Second tip: It is hot and sunny. Really fucking hot and sunny. Sorry to anyone who finds certain words offensive (or is currently in Canada, where it is fucking cold and snowy), but hot and sunny are the only words that properly describe a summer day where the ambient temperature – the one they report –  is between 33 and 40 most days, and the sun makes the ground feel closer to 60. Or 70. Celsius.  And that’s the cool summer days. Ever experienced 44 Celsius.  Didn’t think so, unless you live in Australia. 44C, a bright sun and a bit of a breeze – imagine sitting in a convection oven for an afternoon. Welcome to Wagga.  We used to whinge, really whinge,  when it got up to 35 in Edmonton. Here, that’s a lovely afternoon temp. Bring it on.

And there is a big fucking hole in the ozone layer (sorry to anyone who finds the word ozone offensive, as in all you climate change deniers…this country had to add a new colour to the weather maps because of your spray bottles!) that means that gorgeous sun will kill you. Not ‘can’ kill you or ‘might’ kill you: WILL kill you. And in a way that you will wish that roo would have just pulled out her M-16 and taken you down quickly.

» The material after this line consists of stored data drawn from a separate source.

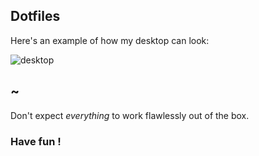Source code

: ## Dotfiles

Here's an example of how my desktop can look:  

![desktop](https://u.teknik.io/RRdf6.gif)

## ~

Don't expect *everything* to work flawlessly out of the box.  
   
### Have fun !
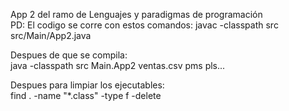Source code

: App 2 del ramo de Lenguajes y paradigmas de programación  
PD: El codigo se corre con estos comandos: 
javac -classpath src src/Main/App2.java  
  
Despues de que se compila:  
java -classpath src Main.App2 ventas.csv pms pls...
  
Despues para limpiar los ejecutables:  
find . -name "*.class" -type f -delete  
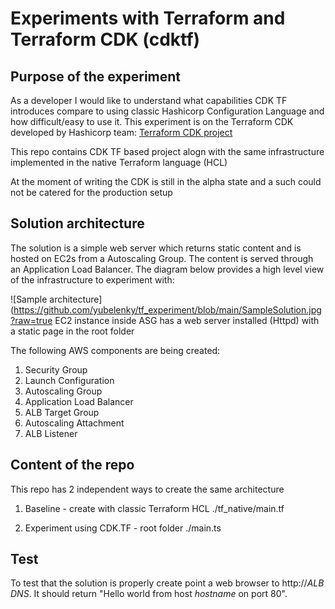 # Experiments with Terraform and Terraform CDK (cdktf)

## Purpose of the experiment
As a developer I would like to understand what capabilities CDK TF introduces compare to using classic Hashicorp Configuration Language and how difficult/easy to use it.
This experiment is on the Terraform CDK developed by Hashicorp team: [Terraform CDK project](https://github.com/hashicorp/terraform-cdk) 

This repo contains CDK TF based project alogn with the same infrastructure implemented in the native Terraform language (HCL)

At the moment of writing the CDK is still in the alpha state and a such could not be catered for the production setup

## Solution architecture
The solution is a simple web server which returns static content and is hosted on EC2s from a Autoscaling Group. The content is served through an Application Load Balancer. The diagram below provides a high level view of the infrastructure to experiment with:

![Sample architecture](https://github.com/yubelenky/tf_experiment/blob/main/SampleSolution.jpg?raw=true
EC2 instance inside ASG has a web server installed (Httpd) with a static page in the root folder

The following AWS components are being created:
1.	Security Group
2.	Launch Configuration
3.	Autoscaling Group
4.	Application Load Balancer
5.	ALB Target Group
6.	Autoscaling Attachment
7.	ALB Listener

## Content of the repo

This repo has 2 independent ways to create the same architecture
1. Baseline - create with classic Terraform HCL
./tf_native/main.tf

2. Experiment using CDK.TF - root folder
./main.ts


## Test

To test that the solution is properly create point a web browser to http://*ALB DNS*.
It should return "Hello world from host *hostname* on port 80". 
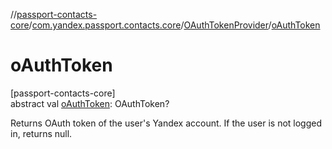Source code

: //[passport-contacts-core](../../../index.md)/[com.yandex.passport.contacts.core](../index.md)/[OAuthTokenProvider](index.md)/[oAuthToken](o-auth-token.md)

# oAuthToken

[passport-contacts-core]\
abstract val [oAuthToken](o-auth-token.md): OAuthToken?

Returns OAuth token of the user's Yandex account. If the user is not logged in, returns null.
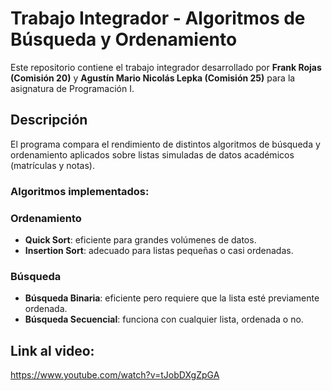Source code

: # Trabajo Integrador - Algoritmos de Búsqueda y Ordenamiento

Este repositorio contiene el trabajo integrador desarrollado por **Frank Rojas (Comisión 20)** y **Agustín Mario Nicolás Lepka (Comisión 25)** para la asignatura de Programación I.

## Descripción

El programa compara el rendimiento de distintos algoritmos de búsqueda y ordenamiento aplicados sobre listas simuladas de datos académicos (matrículas y notas).

### Algoritmos implementados:

### Ordenamiento
- **Quick Sort**: eficiente para grandes volúmenes de datos.
- **Insertion Sort**: adecuado para listas pequeñas o casi ordenadas.

### Búsqueda
- **Búsqueda Binaria**: eficiente pero requiere que la lista esté previamente ordenada.
- **Búsqueda Secuencial**: funciona con cualquier lista, ordenada o no.

## Link al video:

https://www.youtube.com/watch?v=tJobDXgZpGA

Until recently – so recently that we’re not sure if it has been enacted – the highest SPF sun block you could get is 30+. We used to buy 50+ in Canada, but the prevailing opinion here is that really, who cares…it isn’t that different. The amount of sun that a 30 blocks, compared to a 50, isn’t huge. The important thing is to remember the old Aussie adage of Slip Slop Slap. Slip on shirt, slop on some sunscreen, and slap on a hat.

This 1/2 litre jug of sun block is a life's supply in Canada. We go through a few a year here - we've each got one in our bathroom, Dan keeps one at work, and we also carry smaller ones in the car, on bikes, etc...

This 1/2 litre jug of sun block is a life’s supply in Canada. We go through a few each year here – there’s one in each bathroom, Dan keeps one at work, more in the car, small tubes on bikes, etc…

More recently it has been updated: Slip Slop Slap Slide Seek, with the last two warning to slide on some sunnies (sunglasses for the rest of the world, who can say words with more than two syllables) and seek shade.   It’s a brutal sun. We often have people pointing out that we (well mostly me,  Dan…I’ll revert to first person again as Lisa is still shirking her duty) are getting tanned. And that’s not a compliment, just someone who has grown up in this sun noticing. And I recently had a discussion with a work colleague about cycling in this sun, and she was thinking about buying thin sun-blocking sleeves – she’s a pomi (the Aus term for Brit, I think it means Prisoner of Mother England) and wants to retain her “pasty white european look” or, in other words, not have to have a melanoma removed.  So yeah, Lisa slops on a 30+ every morning, Dan not as vigilant but at least before he heads out biking he slops. We both wear sunnies most of the time. We slap (well, Dan does a lot, thinks it makes him look cool, Lisa’s still not a hat person). We don’t go out without shirts on.  Or shoes,  and even though it is common to see people barefoot all over Wagga, most Australians to have a tan line on their feet from their thongs. The equivalent of the Canadian ‘farmers tan’ I guess. Because regional Australia isn’t a  “no shirt no shoes no service” type of place.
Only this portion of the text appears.